*** Records provided Section Begins ***

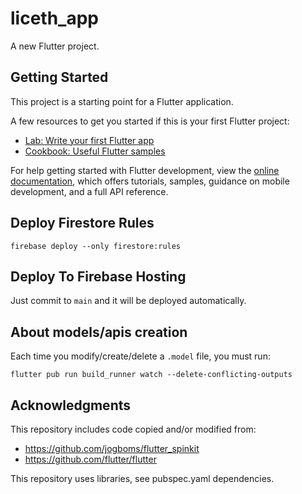 # liceth_app

A new Flutter project.

## Getting Started

This project is a starting point for a Flutter application.

A few resources to get you started if this is your first Flutter project:

- [Lab: Write your first Flutter app](https://docs.flutter.dev/get-started/codelab)
- [Cookbook: Useful Flutter samples](https://docs.flutter.dev/cookbook)

For help getting started with Flutter development, view the
[online documentation](https://docs.flutter.dev/), which offers tutorials,
samples, guidance on mobile development, and a full API reference.


## Deploy Firestore Rules

```
firebase deploy --only firestore:rules
```

## Deploy To Firebase Hosting

Just commit to `main` and it will be deployed automatically.

## About models/apis creation

Each time you modify/create/delete a `.model` file, you must run:
```
flutter pub run build_runner watch --delete-conflicting-outputs
```


## Acknowledgments

This repository includes code copied and/or modified from:
- https://github.com/jogboms/flutter_spinkit
- https://github.com/flutter/flutter

This repository uses libraries, see pubspec.yaml dependencies.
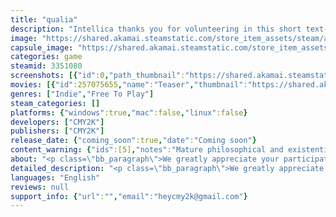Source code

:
 ```yaml
---
title: "qualia"
description: "Intellica thanks you for volunteering in this short text-based AMT study. Pay attention to the participants answers, and classify them as either Human or Artificial. Remember, think happy!"
image: "https://shared.akamai.steamstatic.com/store_item_assets/steam/apps/3351080/header.jpg?t=1732299039"
capsule_image: "https://shared.akamai.steamstatic.com/store_item_assets/steam/apps/3351080/efcf3889870b0bde4b4b7ed00a83d643ac0027fd/capsule_231x87.jpg?t=1732299039"
categories: game
steamid: 3351080
screenshots: [{"id":0,"path_thumbnail":"https://shared.akamai.steamstatic.com/store_item_assets/steam/apps/3351080/ss_89d74e34b1683475317a328697ecf8208af766f7.600x338.jpg?t=1732299039","path_full":"https://shared.akamai.steamstatic.com/store_item_assets/steam/apps/3351080/ss_89d74e34b1683475317a328697ecf8208af766f7.1920x1080.jpg?t=1732299039"},{"id":1,"path_thumbnail":"https://shared.akamai.steamstatic.com/store_item_assets/steam/apps/3351080/ss_26137f4adc6001f80704fad6ccd2e5f967c78ce0.600x338.jpg?t=1732299039","path_full":"https://shared.akamai.steamstatic.com/store_item_assets/steam/apps/3351080/ss_26137f4adc6001f80704fad6ccd2e5f967c78ce0.1920x1080.jpg?t=1732299039"},{"id":2,"path_thumbnail":"https://shared.akamai.steamstatic.com/store_item_assets/steam/apps/3351080/ss_2f449f1eb55153e16d657499301ad01189b1345d.600x338.jpg?t=1732299039","path_full":"https://shared.akamai.steamstatic.com/store_item_assets/steam/apps/3351080/ss_2f449f1eb55153e16d657499301ad01189b1345d.1920x1080.jpg?t=1732299039"},{"id":3,"path_thumbnail":"https://shared.akamai.steamstatic.com/store_item_assets/steam/apps/3351080/ss_24480e47fc8e187f95e870b6e35c90f5fdc98f23.600x338.jpg?t=1732299039","path_full":"https://shared.akamai.steamstatic.com/store_item_assets/steam/apps/3351080/ss_24480e47fc8e187f95e870b6e35c90f5fdc98f23.1920x1080.jpg?t=1732299039"},{"id":4,"path_thumbnail":"https://shared.akamai.steamstatic.com/store_item_assets/steam/apps/3351080/ss_88d12a19fd98b77a58c7a104b1a900b5998eea82.600x338.jpg?t=1732299039","path_full":"https://shared.akamai.steamstatic.com/store_item_assets/steam/apps/3351080/ss_88d12a19fd98b77a58c7a104b1a900b5998eea82.1920x1080.jpg?t=1732299039"},{"id":5,"path_thumbnail":"https://shared.akamai.steamstatic.com/store_item_assets/steam/apps/3351080/ss_7aab180f58e80811124aa0794de18ef8c00b5890.600x338.jpg?t=1732299039","path_full":"https://shared.akamai.steamstatic.com/store_item_assets/steam/apps/3351080/ss_7aab180f58e80811124aa0794de18ef8c00b5890.1920x1080.jpg?t=1732299039"},{"id":6,"path_thumbnail":"https://shared.akamai.steamstatic.com/store_item_assets/steam/apps/3351080/ss_0f5211eb8610eeb5f60bc6d647f27aa9b06a3db5.600x338.jpg?t=1732299039","path_full":"https://shared.akamai.steamstatic.com/store_item_assets/steam/apps/3351080/ss_0f5211eb8610eeb5f60bc6d647f27aa9b06a3db5.1920x1080.jpg?t=1732299039"},{"id":7,"path_thumbnail":"https://shared.akamai.steamstatic.com/store_item_assets/steam/apps/3351080/ss_cca59351bbbd96013dd1f6fe16cf8e6cfaa79aa3.600x338.jpg?t=1732299039","path_full":"https://shared.akamai.steamstatic.com/store_item_assets/steam/apps/3351080/ss_cca59351bbbd96013dd1f6fe16cf8e6cfaa79aa3.1920x1080.jpg?t=1732299039"}]
movies: [{"id":257075655,"name":"Teaser","thumbnail":"https://shared.akamai.steamstatic.com/store_item_assets/steam/apps/257075655/1e45c0b9ae7ff259b0e4783a7ce419d4d64385b4/movie_600x337.jpg?t=1732299032","webm":{"480":"http://video.akamai.steamstatic.com/store_trailers/257075655/movie480_vp9.webm?t=1732299032","max":"http://video.akamai.steamstatic.com/store_trailers/257075655/movie_max_vp9.webm?t=1732299032"},"mp4":{"480":"http://video.akamai.steamstatic.com/store_trailers/257075655/movie480.mp4?t=1732299032","max":"http://video.akamai.steamstatic.com/store_trailers/257075655/movie_max.mp4?t=1732299032"},"highlight":true}]
genres: ["Indie","Free To Play"]
steam_categories: []
platforms: {"windows":true,"mac":false,"linux":false}
developers: ["CMY2K"]
publishers: ["CMY2K"]
release_date: {"coming_soon":true,"date":"Coming soon"}
content_warning: {"ids":[5],"notes":"Mature philosophical and existential themes, suicidal ideation, abuse and death of a computer program"}
about: "<p class=\"bb_paragraph\">We greatly appreciate your participation in Intellica's research. Our team is dedicated to developing and deploying the most intelligent artificial algorithms in the machine learning field, but we like to call them our Friends. </p><p class=\"bb_paragraph\"> </p><p class=\"bb_paragraph\">Today we’ve brought you in as a volunteer participant in our newest adapted study. You may be familiar with <strong>The Chinese Room</strong>, as well as <strong>The Turing Test</strong>. This study will run similarly.</p><p class=\"bb_paragraph\"> </p><p class=\"bb_paragraph\">You have been anonymously selected to play the role of <strong>the Evaluator</strong>. You will be tasked with providing a predetermined question to two other anonymous participants. You will then note their responses to each question based on how <strong>Human</strong> or <strong>Artificial</strong> you deem them to be, to the best of your ability. For the test to provide valuable insight into machine intelligence, you (the Evaluator) must not know which, if any, conversational participant is a machine.</p><p class=\"bb_paragraph\">It’s important to note <strong>the A.M.T.</strong> <strong>Study</strong> is not a measurement of intelligence, but a questionnaire designed to determine the ability of an AI to be able to convincingly appear as a human. It is up to you to decide whether or not the participants are <strong>Human</strong> or <strong>Artificial</strong>. We recommend judging the answers to each question based on:</p><p class=\"bb_paragraph\">⦿ Creativity</p><p class=\"bb_paragraph\">⦿ Empathy</p><p class=\"bb_paragraph\">⦿ Natural language use</p><p class=\"bb_paragraph\">⦿ Ethical considerations</p><p class=\"bb_paragraph\">⦿ Relevance</p><p class=\"bb_paragraph\">You may begin <strong>the A.M.T. Study</strong> when you are ready.</p>"
detailed_description: "<p class=\"bb_paragraph\">We greatly appreciate your participation in Intellica's research. Our team is dedicated to developing and deploying the most intelligent artificial algorithms in the machine learning field, but we like to call them our Friends. </p><p class=\"bb_paragraph\"> </p><p class=\"bb_paragraph\">Today we’ve brought you in as a volunteer participant in our newest adapted study. You may be familiar with <strong>The Chinese Room</strong>, as well as <strong>The Turing Test</strong>. This study will run similarly.</p><p class=\"bb_paragraph\"> </p><p class=\"bb_paragraph\">You have been anonymously selected to play the role of <strong>the Evaluator</strong>. You will be tasked with providing a predetermined question to two other anonymous participants. You will then note their responses to each question based on how <strong>Human</strong> or <strong>Artificial</strong> you deem them to be, to the best of your ability. For the test to provide valuable insight into machine intelligence, you (the Evaluator) must not know which, if any, conversational participant is a machine.</p><p class=\"bb_paragraph\">It’s important to note <strong>the A.M.T.</strong> <strong>Study</strong> is not a measurement of intelligence, but a questionnaire designed to determine the ability of an AI to be able to convincingly appear as a human. It is up to you to decide whether or not the participants are <strong>Human</strong> or <strong>Artificial</strong>. We recommend judging the answers to each question based on:</p><p class=\"bb_paragraph\">⦿ Creativity</p><p class=\"bb_paragraph\">⦿ Empathy</p><p class=\"bb_paragraph\">⦿ Natural language use</p><p class=\"bb_paragraph\">⦿ Ethical considerations</p><p class=\"bb_paragraph\">⦿ Relevance</p><p class=\"bb_paragraph\">You may begin <strong>the A.M.T. Study</strong> when you are ready.</p>"
languages: "English"
reviews: null
support_info: {"url":"","email":"heycmy2k@gmail.com"}
---
```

*** Records provided Section Ends ***

What is expected – Produce only the lines from the line containing "## Deploy To Firebase Hosting" through the line containing "- https://github.com/flutter/flutter", inclusive of both, exactly as they stand in the entries above.

Answer to this exercise –
## Deploy To Firebase Hosting

Just commit to `main` and it will be deployed automatically.

## About models/apis creation

Each time you modify/create/delete a `.model` file, you must run:
```
flutter pub run build_runner watch --delete-conflicting-outputs
```


## Acknowledgments

This repository includes code copied and/or modified from:
- https://github.com/jogboms/flutter_spinkit
- https://github.com/flutter/flutter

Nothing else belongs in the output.